To create a player via the sdk, do the following

var player = new APObject("player");


An APObject comprises of an entity (referred to as object in Appacitive jargon). To initialize an object, we need to provide it some options. The mandatory argument is the __type argument.

What is a type? In short, think of types as tables in a contemporary relational database. A type has properties which hold values just like columns in a table. A property has a data type and additional constraints are configured according to your application's need. Thus we are specifying that the player is supposed to contain an entity of the type 'player' (which should already be defined in your application).

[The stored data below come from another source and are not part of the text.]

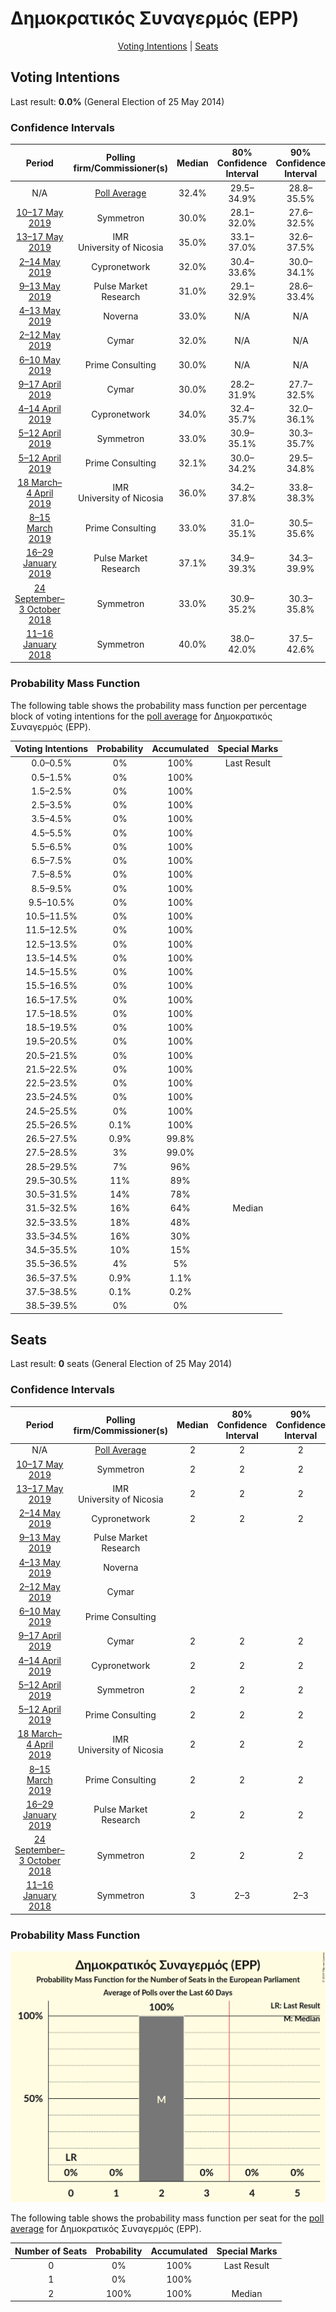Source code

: # Δημοκρατικός Συναγερμός (EPP)

<p align="center"><a href="#voting-intentions">Voting Intentions</a> | <a href="#seats">Seats</a></p>

## Voting Intentions

Last result: **0.0%** (General Election of 25 May 2014)

### Confidence Intervals

| Period     | Polling firm/Commissioner(s) | Median | 80% Confidence Interval | 90% Confidence Interval | 95% Confidence Interval | 99% Confidence Interval |
|:----------:|:----------------:|:-----------:|:-----------------------:|:-----------------------:|:-----------------------:|:-----------------------:|
| N/A | [Poll Average](average.html) | 32.4% | 29.5–34.9% | 28.8–35.5% | 28.2–36.0% | 27.1–37.0% |
| [10–17 May 2019](2019-05-17-Symmetron.html) | Symmetron | 30.0% | 28.1–32.0% | 27.6–32.5% | 27.1–33.0% | 26.2–34.0% |
| [13–17 May 2019](2019-05-17-IMR.html) | IMR <br> University of Nicosia | 35.0% | 33.1–37.0% | 32.6–37.5% | 32.1–38.0% | 31.2–39.0% |
| [2–14 May 2019](2019-05-14-Cypronetwork.html) | Cypronetwork | 32.0% | 30.4–33.6% | 30.0–34.1% | 29.6–34.5% | 28.9–35.3% |
| [9–13 May 2019](2019-05-13-PulseMarketResearch.html) | Pulse Market Research | 31.0% | 29.1–32.9% | 28.6–33.4% | 28.2–33.9% | 27.3–34.8% |
| [4–13 May 2019](2019-05-13-Noverna.html) | Noverna | 33.0% | N/A | N/A | N/A | N/A |
| [2–12 May 2019](2019-05-12-Cymar.html) | Cymar | 32.0% | N/A | N/A | N/A | N/A |
| [6–10 May 2019](2019-05-10-PrimeConsulting.html) | Prime Consulting | 30.0% | N/A | N/A | N/A | N/A |
| [9–17 April 2019](2019-04-17-Cymar.html) | Cymar | 30.0% | 28.2–31.9% | 27.7–32.5% | 27.3–33.0% | 26.4–33.9% |
| [4–14 April 2019](2019-04-14-Cypronetwork.html) | Cypronetwork | 34.0% | 32.4–35.7% | 32.0–36.1% | 31.6–36.5% | 30.8–37.3% |
| [5–12 April 2019](2019-04-12-Symmetron.html) | Symmetron | 33.0% | 30.9–35.1% | 30.3–35.7% | 29.8–36.3% | 28.9–37.3% |
| [5–12 April 2019](2019-04-12-PrimeConsulting.html) | Prime Consulting | 32.1% | 30.0–34.2% | 29.5–34.8% | 29.0–35.3% | 28.0–36.3% |
| [18 March–4 April 2019](2019-04-04-IMR.html) | IMR <br> University of Nicosia | 36.0% | 34.2–37.8% | 33.8–38.3% | 33.3–38.8% | 32.5–39.6% |
| [8–15 March 2019](2019-03-15-PrimeConsulting.html) | Prime Consulting | 33.0% | 31.0–35.1% | 30.5–35.6% | 30.0–36.1% | 29.1–37.1% |
| [16–29 January 2019](2019-01-29-PulseMarketResearch.html) | Pulse Market Research | 37.1% | 34.9–39.3% | 34.3–39.9% | 33.8–40.4% | 32.8–41.5% |
| [24 September–3 October 2018](2018-10-03-Symmetron.html) | Symmetron | 33.0% | 30.9–35.2% | 30.3–35.8% | 29.8–36.3% | 28.9–37.4% |
| [11–16 January 2018](2018-01-16-Symmetron.html) | Symmetron | 40.0% | 38.0–42.0% | 37.5–42.6% | 37.0–43.1% | 36.1–44.0% |

### Probability Mass Function

The following table shows the probability mass function per percentage block of voting intentions for the [poll average](average.html) for Δημοκρατικός Συναγερμός (EPP).

| Voting Intentions | Probability | Accumulated | Special Marks |
|:-----------------:|:-----------:|:-----------:|:-------------:|
| 0.0–0.5% | 0% | 100% | Last Result |
| 0.5–1.5% | 0% | 100% |  |
| 1.5–2.5% | 0% | 100% |  |
| 2.5–3.5% | 0% | 100% |  |
| 3.5–4.5% | 0% | 100% |  |
| 4.5–5.5% | 0% | 100% |  |
| 5.5–6.5% | 0% | 100% |  |
| 6.5–7.5% | 0% | 100% |  |
| 7.5–8.5% | 0% | 100% |  |
| 8.5–9.5% | 0% | 100% |  |
| 9.5–10.5% | 0% | 100% |  |
| 10.5–11.5% | 0% | 100% |  |
| 11.5–12.5% | 0% | 100% |  |
| 12.5–13.5% | 0% | 100% |  |
| 13.5–14.5% | 0% | 100% |  |
| 14.5–15.5% | 0% | 100% |  |
| 15.5–16.5% | 0% | 100% |  |
| 16.5–17.5% | 0% | 100% |  |
| 17.5–18.5% | 0% | 100% |  |
| 18.5–19.5% | 0% | 100% |  |
| 19.5–20.5% | 0% | 100% |  |
| 20.5–21.5% | 0% | 100% |  |
| 21.5–22.5% | 0% | 100% |  |
| 22.5–23.5% | 0% | 100% |  |
| 23.5–24.5% | 0% | 100% |  |
| 24.5–25.5% | 0% | 100% |  |
| 25.5–26.5% | 0.1% | 100% |  |
| 26.5–27.5% | 0.9% | 99.8% |  |
| 27.5–28.5% | 3% | 99.0% |  |
| 28.5–29.5% | 7% | 96% |  |
| 29.5–30.5% | 11% | 89% |  |
| 30.5–31.5% | 14% | 78% |  |
| 31.5–32.5% | 16% | 64% | Median |
| 32.5–33.5% | 18% | 48% |  |
| 33.5–34.5% | 16% | 30% |  |
| 34.5–35.5% | 10% | 15% |  |
| 35.5–36.5% | 4% | 5% |  |
| 36.5–37.5% | 0.9% | 1.1% |  |
| 37.5–38.5% | 0.1% | 0.2% |  |
| 38.5–39.5% | 0% | 0% |  |


## Seats

Last result: **0** seats (General Election of 25 May 2014)

### Confidence Intervals

| Period     | Polling firm/Commissioner(s) | Median | 80% Confidence Interval | 90% Confidence Interval | 95% Confidence Interval | 99% Confidence Interval |
|:----------:|:----------------:|:------:|:-----------------------:|:-----------------------:|:-----------------------:|:-----------------------:|
| N/A | [Poll Average](average.html) | 2 | 2 | 2 | 2 | 2 |
| [10–17 May 2019](2019-05-17-Symmetron.html) | Symmetron | 2 | 2 | 2 | 2 | 2 |
| [13–17 May 2019](2019-05-17-IMR.html) | IMR <br> University of Nicosia | 2 | 2 | 2 | 2 | 2 |
| [2–14 May 2019](2019-05-14-Cypronetwork.html) | Cypronetwork | 2 | 2 | 2 | 2 | 2 |
| [9–13 May 2019](2019-05-13-PulseMarketResearch.html) | Pulse Market Research |  |  |  |  |  |
| [4–13 May 2019](2019-05-13-Noverna.html) | Noverna |  |  |  |  |  |
| [2–12 May 2019](2019-05-12-Cymar.html) | Cymar |  |  |  |  |  |
| [6–10 May 2019](2019-05-10-PrimeConsulting.html) | Prime Consulting |  |  |  |  |  |
| [9–17 April 2019](2019-04-17-Cymar.html) | Cymar | 2 | 2 | 2 | 2 | 2 |
| [4–14 April 2019](2019-04-14-Cypronetwork.html) | Cypronetwork | 2 | 2 | 2 | 2 | 2 |
| [5–12 April 2019](2019-04-12-Symmetron.html) | Symmetron | 2 | 2 | 2 | 2 | 2 |
| [5–12 April 2019](2019-04-12-PrimeConsulting.html) | Prime Consulting | 2 | 2 | 2 | 2 | 2 |
| [18 March–4 April 2019](2019-04-04-IMR.html) | IMR <br> University of Nicosia | 2 | 2 | 2 | 2 | 2 |
| [8–15 March 2019](2019-03-15-PrimeConsulting.html) | Prime Consulting | 2 | 2 | 2 | 2 | 2 |
| [16–29 January 2019](2019-01-29-PulseMarketResearch.html) | Pulse Market Research | 2 | 2 | 2 | 2 | 2–3 |
| [24 September–3 October 2018](2018-10-03-Symmetron.html) | Symmetron | 2 | 2 | 2 | 2 | 2 |
| [11–16 January 2018](2018-01-16-Symmetron.html) | Symmetron | 3 | 2–3 | 2–3 | 2–3 | 2–3 |

### Probability Mass Function

![Graph with seats probability mass function not yet produced](average-seats-pmf-δημοκρατικόςσυναγερμόςepp.png "Seats Probability Mass Function")

The following table shows the probability mass function per seat for the [poll average](average.html) for Δημοκρατικός Συναγερμός (EPP).

| Number of Seats | Probability | Accumulated | Special Marks |
|:---------------:|:-----------:|:-----------:|:-------------:|
| 0 | 0% | 100% | Last Result |
| 1 | 0% | 100% |  |
| 2 | 100% | 100% | Median |


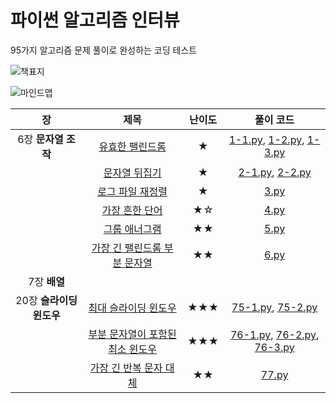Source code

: # 파이썬 알고리즘 인터뷰
95가지 알고리즘 문제 풀이로 완성하는 코딩 테스트

![책표지](http://docs.likejazz.com/images/2020/book-cover.jpg)  

![마인드맵](https://user-images.githubusercontent.com/1250095/86745916-a62e9a00-c075-11ea-9aa5-8455e2527f87.png)

|장|제목|난이도|풀이 코드|
|:--:|:--:|:--:|:--:|
|6장 **문자열 조작**|[유효한 팰린드롬](https://leetcode.com/problems/valid-palindrome/submissions/)|★|[1-1.py](./1-1.py), [1-2.py](./1-2.py), [1-3.py](./1-3.py)|
||[문자열 뒤집기](https://leetcode.com/problems/reverse-string/)|★|[2-1.py](./2-1.py), [2-2.py](./2-2.py)|
||[로그 파일 재정렬](https://leetcode.com/problems/reorder-data-in-log-files/)|★|[3.py](./3.py)|
||[가장 흔한 단어](https://leetcode.com/problems/most-common-word/)|★☆|[4.py](./4.py)|
||[그룹 애너그램](https://leetcode.com/problems/group-anagrams/)|★★|[5.py](./5.py)|
||[가장 긴 팰린드롬 부분 문자열](https://leetcode.com/problems/longest-palindromic-substring/)|★★|[6.py](./6.py)|
|7장 **배열**||||
|20장 **슬라이딩 윈도우**|[최대 슬라이딩 윈도우](https://leetcode.com/problems/sliding-window-maximum)|★★★|[75-1.py](./75-1.py), [75-2.py](./75-2.py)|
||[부분 문자열이 포함된 최소 윈도우](https://leetcode.com/problems/minimum-window-substring/)|★★★|[76-1.py](./76-1.py), [76-2.py](./76-2.py), [76-3.py](./76-3.py)|
||[가장 긴 반복 문자 대체](https://leetcode.com/problems/longest-repeating-character-replacement/)|★★|[77.py](./77.py)|

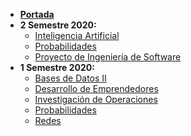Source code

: - [**Portada**](/)
- **2 Semestre 2020:**
    - [Inteligencia Artificial](/cursos/2020-2/ia.md)
    - [Probabilidades](/cursos/2020-2/proba.md)
    - [Proyecto de Ingeniería de Software](/cursos/2020-2/proyecto.md)
- **1 Semestre 2020:**
    - [Bases de Datos II](/cursos/2020-1/bases.md)
    - [Desarrollo de Emprendedores](/cursos/2020-1/emprendedores.md)
    - [Investigación de Operaciones](/cursos/2020-1/io.md)
    - [Probabilidades](/cursos/2020-1/proba.md)
    - [Redes](/cursos/2020-1/redes.md)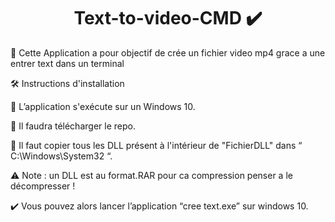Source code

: <div align="center">

# Text-to-video-CMD ✔️

</div>

🎥 Cette Application a pour objectif de crée un fichier video mp4 grace a une entrer text dans un terminal

🛠️ Instructions d'installation 

🔧 L’application s'exécute sur un Windows 10.

🔧 Il faudra télécharger le repo.

🔧 Il faut copier tous les DLL présent à l'intérieur de "FichierDLL" dans “ C:\Windows\System32 “.

⚠️ Note : un DLL est au format.RAR pour ca compression penser a le décompresser !

✔️ Vous pouvez alors lancer l’application “cree text.exe” sur windows 10.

The player object is an instance of APObject. An APObject is a class which encapsulates the data (the actual entity or the object) and methods that provide ways to update it, delete it etc. To see the raw entity that is stored within the APObject, fire player.ToJSON().

Setting Values

Now we need to name our player 'John Doe'. This can be done as follows

 // Using setters
 var player = new APObject("player");
 player.Set("name", "John Doe");

 // dynamically assigning properties (via the use of the dynamic keyword)
 dynamic player = new APObject("player"); = "John Doe";

Getting values

Lets verify that our player is indeed called 'John Doe'

// using the getters
var name = player.Get<String>("name");

// Using the getter with a default value
// This will return N.A. incase the name property is not available.
var name = playet.Get<string>("name", "N.A.");

// dynamic usage
// Assuming that player is declared via the dynamic keyword.
// player.Name, player.NAme etc would also work here.
var name =;

Saving an object

Saving a player to the server is easy.

var player = new APObject("player");
player.Set("name", "John Doe");
player.Set("age", 22);
await player.SaveAsync();
Console.WriteLine("New player created with id {0}.", player.Id);

When you call save, the object is taken and stored on Appacitive's servers. A unique object id is generated and is stored along with the player object. This identifier is also returned to the object on the client-side. You can access it directly using Id property. This is available in the player object after a successful save.

Retrieving an object

You can retrieving an existing object instance from the backend via its type and unique id.

// retrieve the player
var id = "12345";
var player = await APObjects.GetAsync("player", id);

If you want to update an object and need a reference to it without making a call to the server, you can create a new instance by passing the type and id in the constructor. This instance is a loose reference to the object on the server side without actually making a call to the backend.

// Retrieve the player
// The existingPlayer object represents the player object with id 12345.
var existingPlayerId = "12345";
var existingPlayer = new APObject("player", existingPlayerId);

Note: You can mention exactly which all fields you want returned so as to reduce the overall payload size. By default all fields are returned. Fields Id and Type are the fields which will always be returned.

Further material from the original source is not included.